Apirà il primo novembre alla Fondazione Beyeler (progettata da Renzo Piano) una mostra dedicata al lavoro di Jenny Holzer, artista americana celebre soprattutto per l'uso della parola scritta in installazioni urbane di grande fascino.

La Holzer manda messaggi. Luminosi, grandi, piccoli, colorati, incisi, proiettati o stampati che siano, i messaggi dell'artista arrivano, inevitabili, al pubblico. Media diversi e spazio pubblico, parole e tematiche diverse (politica, società, famiglia, ma anche messaggi relativi alla vita di ogni giorno). Pelle, stoffa, pietra, neon luminosi, proiezioni, Jenny Holzer nella sua lunga carriera ha usato qualsiasi superificie fosse in grado di trasportare delle parole.
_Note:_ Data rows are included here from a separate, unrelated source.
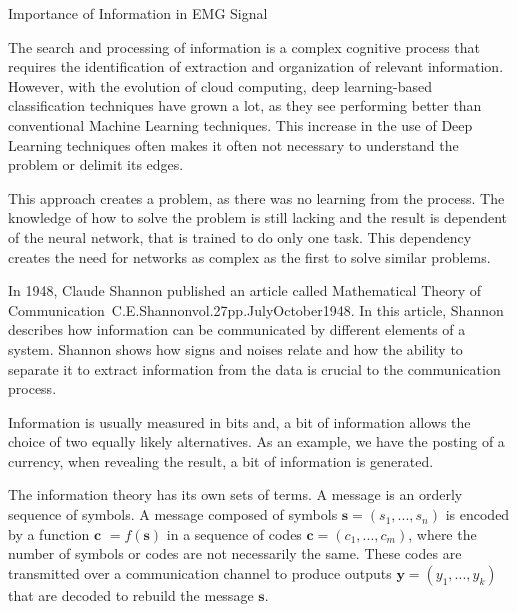 \documentclass[a4paper, 12pt]{ppgeb}
\makeatletter
\renewcommand{\section}{\@startsection
{section}
{1}
{0mm}
{-\baselineskip}
{0.5\baselineskip}
{\large\bfseries\scshape}}
\makeatother
\begin{document}
\section{Importance of Information in \ac{EMG} Signal}

The search and processing of information is a complex cognitive process that requires the identification of extraction and organization of relevant information. However, with the evolution of cloud computing, deep learning-based classification techniques have grown a lot, as they see performing better than conventional Machine Learning techniques. This increase in the use of Deep Learning techniques often makes it often not necessary to understand the problem or delimit its edges.

This approach creates a problem, as there was no learning from the process. The knowledge of how to solve the problem is still lacking and the result is dependent of the neural network, that is trained to do only one task. This dependency creates the need for networks as complex as the first to solve similar problems.

In 1948, Claude Shannon published an article called Mathematical Theory of Communication~\cite{mainreferences}{C.E.Shannonvol.27pp.JulyOctober1948}. In this article, Shannon describes how information can be communicated by different elements of a system. Shannon shows how signs and noises relate and how the ability to separate it to extract information from the data is crucial to the communication process.

Information is usually measured in bits and, a bit of information allows the choice of two equally likely alternatives. As an example, we have the posting of a currency, when revealing the result, a bit of information is generated.

The information theory has its own sets of terms. A message is an orderly sequence of symbols. A message composed of symbols \(\textbf{s} = (s_1, ..., s_n) \) is encoded by a function \( \textbf{c }= f(\textbf{s})\) in a sequence of codes \(\textbf{c} = (c_1, ..., c_m)\), where the number of symbols or codes are not necessarily the same. These codes are transmitted over a communication channel to produce outputs \(\textbf{y} = (y_1, ..., y_k)\) that are decoded to rebuild the message \(\textbf{s}\).
\end{document}
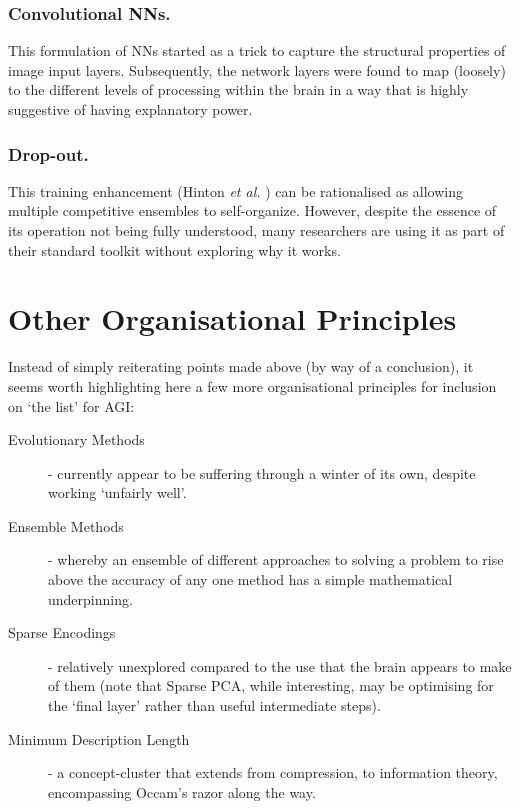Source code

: \documentclass[citeauthoryear]{llncs}
\begin{document}
\subsubsection*{Convolutional NNs.}
This formulation of NNs started as a trick to capture 
the structural properties of image input layers.  
Subsequently, the network layers were found to map (loosely) 
to the different levels of processing within the brain in a way that is highly suggestive 
of having explanatory power.

\subsubsection*{Drop-out.}
This training enhancement (Hinton \emph{et al.} \cite{hinton-dropout}) 
can be rationalised as allowing multiple competitive ensembles to self-organize.  
However, despite the essence of its operation not being fully understood, 
many researchers are using it as part of their standard toolkit without 
exploring why it works.


\section{Other Organisational Principles}

Instead of simply reiterating points made above (by way of a conclusion), 
it seems worth highlighting here a few more organisational principles
for inclusion on `the list' for AGI:

\begin{description}
\item[Evolutionary Methods] - currently appear to be suffering through 
a winter of its own, despite working `unfairly well'.
\item[Ensemble Methods] - whereby an ensemble of different approaches to 
solving a problem to rise above the accuracy 
of any one method has a simple mathematical underpinning.  
\item[Sparse Encodings] - relatively unexplored compared to the use that 
the brain appears to make of them (note that Sparse PCA, while interesting, 
may be optimising for the `final layer' rather than useful intermediate steps).
\item[Minimum Description Length] - a concept-cluster that extends from compression, 
to information theory, encompassing Occam's razor along the way.
\end{description}

\end{document}
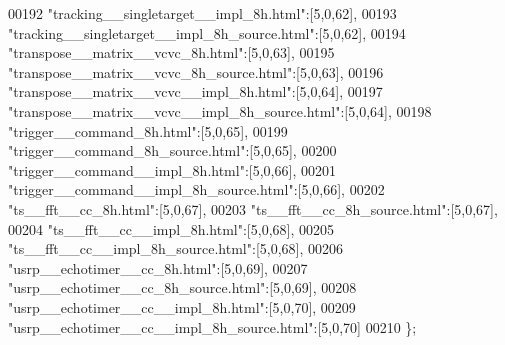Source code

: \begin{DoxyCode}
00192 \textcolor{stringliteral}{"tracking\_\_singletarget\_\_impl\_8h.html"}:[5,0,62],
00193 \textcolor{stringliteral}{"tracking\_\_singletarget\_\_impl\_8h\_source.html"}:[5,0,62],
00194 \textcolor{stringliteral}{"transpose\_\_matrix\_\_vcvc\_8h.html"}:[5,0,63],
00195 \textcolor{stringliteral}{"transpose\_\_matrix\_\_vcvc\_8h\_source.html"}:[5,0,63],
00196 \textcolor{stringliteral}{"transpose\_\_matrix\_\_vcvc\_\_impl\_8h.html"}:[5,0,64],
00197 \textcolor{stringliteral}{"transpose\_\_matrix\_\_vcvc\_\_impl\_8h\_source.html"}:[5,0,64],
00198 \textcolor{stringliteral}{"trigger\_\_command\_8h.html"}:[5,0,65],
00199 \textcolor{stringliteral}{"trigger\_\_command\_8h\_source.html"}:[5,0,65],
00200 \textcolor{stringliteral}{"trigger\_\_command\_\_impl\_8h.html"}:[5,0,66],
00201 \textcolor{stringliteral}{"trigger\_\_command\_\_impl\_8h\_source.html"}:[5,0,66],
00202 \textcolor{stringliteral}{"ts\_\_fft\_\_cc\_8h.html"}:[5,0,67],
00203 \textcolor{stringliteral}{"ts\_\_fft\_\_cc\_8h\_source.html"}:[5,0,67],
00204 \textcolor{stringliteral}{"ts\_\_fft\_\_cc\_\_impl\_8h.html"}:[5,0,68],
00205 \textcolor{stringliteral}{"ts\_\_fft\_\_cc\_\_impl\_8h\_source.html"}:[5,0,68],
00206 \textcolor{stringliteral}{"usrp\_\_echotimer\_\_cc\_8h.html"}:[5,0,69],
00207 \textcolor{stringliteral}{"usrp\_\_echotimer\_\_cc\_8h\_source.html"}:[5,0,69],
00208 \textcolor{stringliteral}{"usrp\_\_echotimer\_\_cc\_\_impl\_8h.html"}:[5,0,70],
00209 \textcolor{stringliteral}{"usrp\_\_echotimer\_\_cc\_\_impl\_8h\_source.html"}:[5,0,70]
00210 \};
\end{DoxyCode}

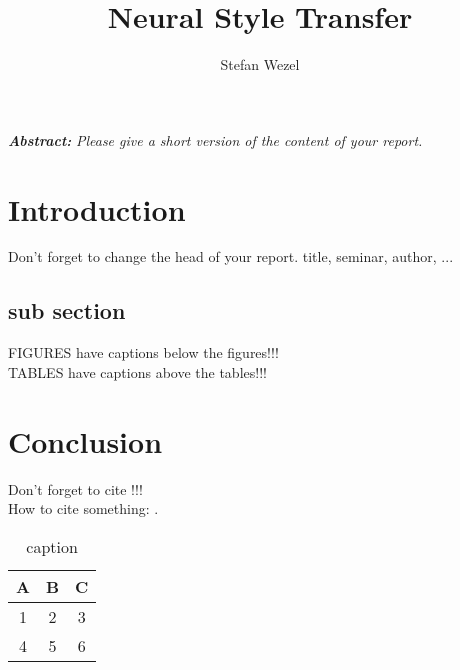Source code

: \documentclass{seminar}
\begin{document}
\renewcommand\toptitle{Seminar: ,,Multimedia-Standards im Internet``}
\title{Neural Style Transfer}
\author{Stefan Wezel}
\maketitle


\addvspace{0.5cm}
\emph{\bfseries{Abstract:}}
\emph{Please give a short version of the content of your report.}


\tableofcontents
\newpage

\section{Introduction}
Don't forget to change the head of your report. title, seminar, author, ...

\subsection{sub section}
FIGURES have captions below the figures!!!\\
TABLES have captions above the tables!!!\\

\section{Conclusion}
Don't forget to cite !!!\\
How to cite something: \cite{Subramanian2005, Bjoerkholm2009}.



  \begin{table}
  \caption{caption}
  \begin{tabular}{|c|c|c|}
\hline
 A & B & C \\
\hline
 1 & 2 & 3  \\
\hline 
 4 & 5 & 6 \\
\hline
\end{tabular}
  \end{table}


\newpage






\end{document}
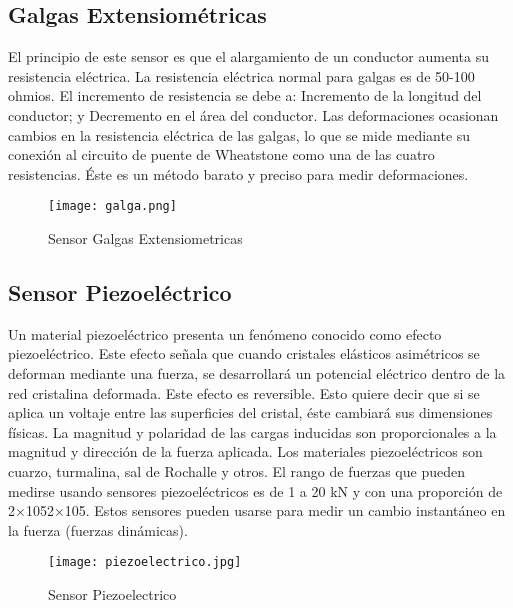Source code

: \subsection*{\quad\textbf{Galgas Extensiométricas}}
El principio de este sensor es que el alargamiento de un conductor aumenta su resistencia eléctrica. La resistencia eléctrica normal para galgas es de 50-100 ohmios. El incremento de resistencia se debe a: Incremento de la longitud del conductor; y Decremento en el área del conductor. Las deformaciones ocasionan cambios en la resistencia eléctrica de las galgas, lo que se mide mediante su conexión al circuito de puente de Wheatstone como una de las cuatro resistencias. Éste es un método barato y preciso para medir deformaciones.

\begin{figure}[h]
	\centering
	\texttt{[image: galga.png]} %
	\caption{Sensor Galgas Extensiometricas}
	\label{fig:ejemplo6}
\end{figure}

\subsection*{\quad\textbf{Sensor Piezoeléctrico}}
Un material piezoeléctrico presenta un fenómeno conocido como efecto piezoeléctrico. Este efecto señala que cuando cristales elásticos asimétricos se deforman mediante una fuerza, se desarrollará un potencial eléctrico dentro de la red cristalina deformada. Este efecto es reversible. Esto quiere decir que si se aplica un voltaje entre las superficies del cristal, éste cambiará sus dimensiones físicas. La magnitud y polaridad de las cargas inducidas son proporcionales a la magnitud y dirección de la fuerza aplicada. Los materiales piezoeléctricos son cuarzo, turmalina, sal de Rochalle y otros. El rango de fuerzas que pueden medirse usando sensores piezoeléctricos es de 1 a 20 kN y con una proporción de 2×1052×105. Estos sensores pueden usarse para medir un cambio instantáneo en la fuerza (fuerzas dinámicas).
\cite{saha2014robotica}

\begin{figure}[h]
	\centering
	\texttt{[image: piezoelectrico.jpg]} %
	\caption{Sensor Piezoelectrico}
	\label{fig:ejemplo7}
\end{figure}
\pagebreak





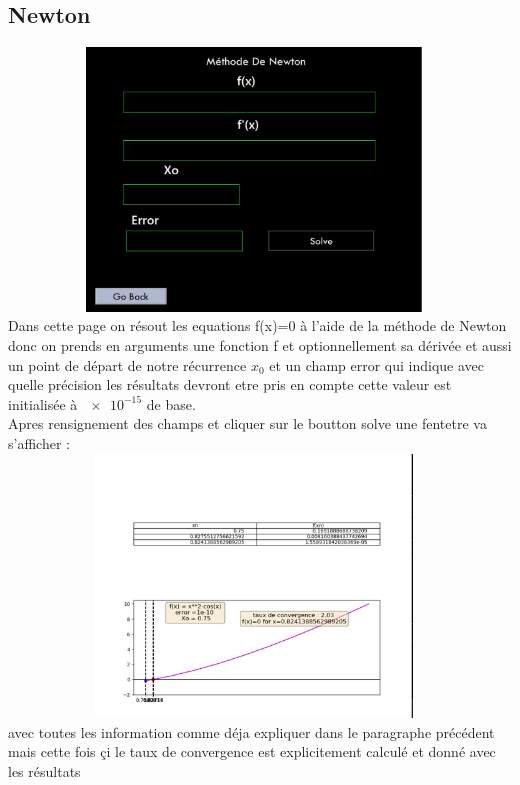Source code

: \documentclass{article}
\begin{document}
\subsection{Newton}
\includegraphics[width=13cm,height=7cm]{img/newton.JPG}\\

Dans cette page on résout les equations f(x)=0 à l'aide de la méthode de Newton donc on prends en arguments une fonction f et optionnellement sa dérivée et aussi un point de départ de notre récurrence  $ x_0 $
et un champ error qui indique avec quelle précision les résultats devront etre pris en compte cette valeur est initialisée à $\num{e-15}$ de base.\\
Apres rensignement des champs et cliquer sur le boutton solve une fentetre va s'afficher :\\
\includegraphics[width=13cm,height=7cm]{img/newton_graph.JPG}\\
avec toutes les information comme déja expliquer dans le paragraphe précédent mais cette fois çi le taux de convergence est explicitement calculé et donné avec les résultats
\end{document}
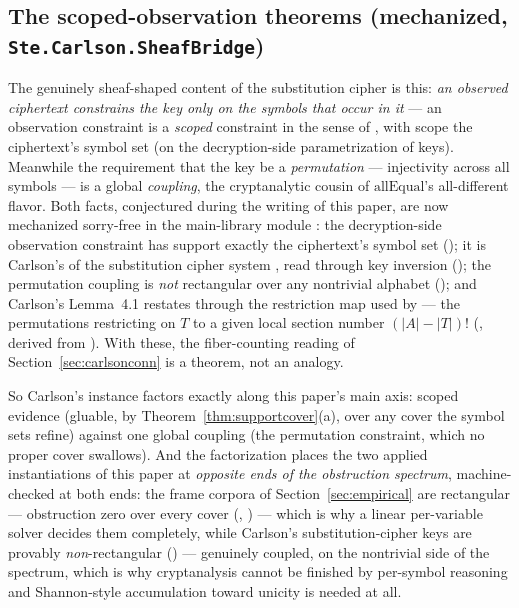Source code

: \documentclass[11pt]{article}
\begin{document}
\subsection{The scoped-observation theorems (mechanized,
\texttt{Ste.Carlson.SheafBridge})}
\label{sec:scopedobs}

The genuinely sheaf-shaped content of the substitution cipher is
this: \emph{an observed ciphertext constrains the key only on the
symbols that occur in it} --- an observation constraint is a
\emph{scoped} constraint in the sense of , with
scope the ciphertext's symbol set (on the decryption-side
parametrization of keys).  Meanwhile the requirement that the key be
a \emph{permutation} --- injectivity across all symbols --- is a
global \emph{coupling}, the cryptanalytic cousin of
$\mathrm{allEqual}$'s all-different flavor.  Both facts, conjectured
during the writing of this paper, are now mechanized sorry-free in
the main-library module : the
decryption-side observation constraint  has
support exactly the ciphertext's symbol set
(); it is Carlson's
 of the substitution cipher system
, read through key inversion
(); the permutation
coupling  is \emph{not} rectangular over any
nontrivial alphabet (); and Carlson's
Lemma~4.1 restates through the restriction map used by
 --- the permutations restricting on $T$ to a
given local section number $(|A|-|T|)!$
(, derived from
).  With these, the fiber-counting
reading of Section~\ref{sec:carlsonconn} is a theorem, not an
analogy.

So Carlson's instance factors exactly along this paper's main axis:
scoped evidence (gluable, by Theorem~\ref{thm:supportcover}(a), over
any cover the symbol sets refine) against one global coupling (the
permutation constraint, which no proper cover swallows).  And the
factorization places the two applied instantiations of this paper at
\emph{opposite ends of the obstruction spectrum}, machine-checked at
both ends: the frame corpora of Section~\ref{sec:empirical} are
rectangular --- obstruction zero over every cover
(,
) --- which is why a linear per-variable
solver decides them completely, while Carlson's substitution-cipher
keys are provably \emph{non}-rectangular
() --- genuinely coupled, on the
nontrivial side of the spectrum, which is why cryptanalysis cannot
be finished by per-symbol reasoning and Shannon-style accumulation
toward unicity is needed at all.
\end{document}
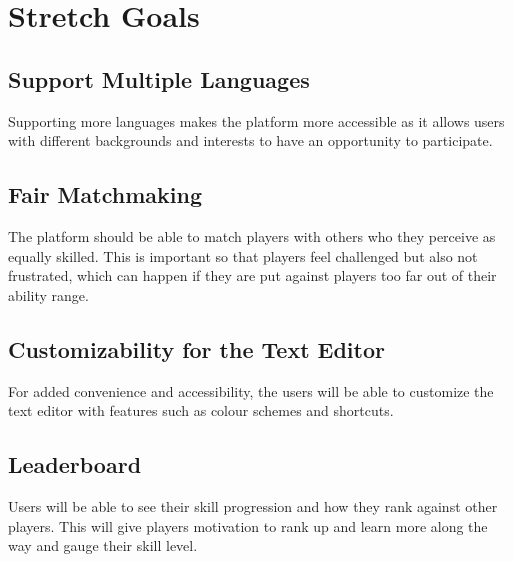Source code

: \documentclass{article}
\begin{document}
\section{Stretch Goals}

\subsection{Support Multiple Languages}
Supporting more languages makes the platform more accessible as it allows users with different backgrounds and interests to have an opportunity to participate.

\subsection{Fair Matchmaking}
The platform should be able to match players with others who they perceive as equally skilled. This is important so that players feel challenged but also not frustrated, which can happen if they are put against players too far out of their ability range.

\subsection{Customizability for the Text Editor}
For added convenience and accessibility, the users will be able to customize the text editor with features such as colour schemes and shortcuts.

\subsection{Leaderboard}
Users will be able to see their skill progression and how they rank against other players. This will give players motivation to rank up and learn more along the way and gauge their skill level.
\end{document}
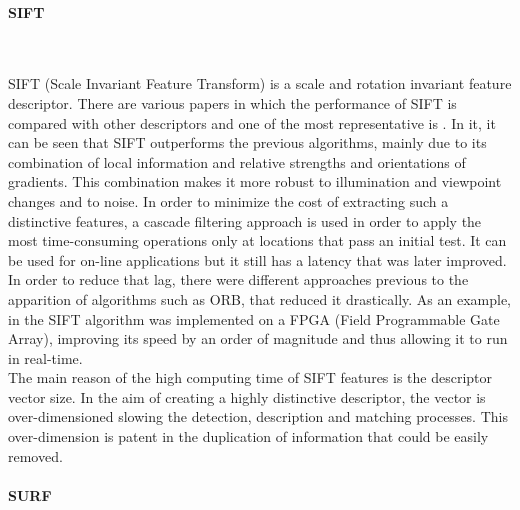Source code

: \paragraph{SIFT}\mbox{}\\
\label{sift}

SIFT (Scale Invariant Feature Transform) is a scale and rotation invariant feature descriptor\cite{sift}. 
There are various papers in which the performance of SIFT is compared with other descriptors and one of the most representative is \cite{Mikolajczyk2005}. In it, it can be seen that SIFT 
outperforms the previous algorithms, mainly due to its combination of local information and relative strengths and orientations of gradients. This combination makes it more robust to illumination and viewpoint changes and to noise. 
In order to minimize the cost of extracting such a distinctive features, a cascade filtering approach is used in order to apply the most time-consuming operations only at locations that pass an initial test. 
It can be used for on-line applications but it still has a latency that was later improved. 
In order to reduce that lag, there were different approaches previous to the apparition of algorithms such as ORB, that reduced it drastically\cite{orb}. 
As an example, in \cite{sift_fpga} the SIFT algorithm was implemented on a FPGA (Field Programmable Gate Array), improving its speed by an order of magnitude and thus allowing it to run in real-time.
\\

The main reason of the high computing time of SIFT features is the descriptor vector size. 
In the aim of creating a highly distinctive descriptor, the vector is over-dimensioned slowing the detection, description and matching processes. 
This over-dimension is patent in the duplication of information that could be easily removed. 




\paragraph{SURF}\mbox{}\\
“The family is living on borrowed time” (fine anni Settanta), “Protect me from what I want” (a Time Square, nel 1982), “Go where the people sleep and see if they’re safe” (serie Survival, 1983)... Nella mostra svizzera saranno esposte opere dagli anni Ottanta e per l'evento l'artista realizzerà il suo primo progetto dedicato alla telefonia mobile. Naturalmente sono previste grandi proiezioni luminose, sia a Basilea che a Zurigo. Fino al 24 gennaio.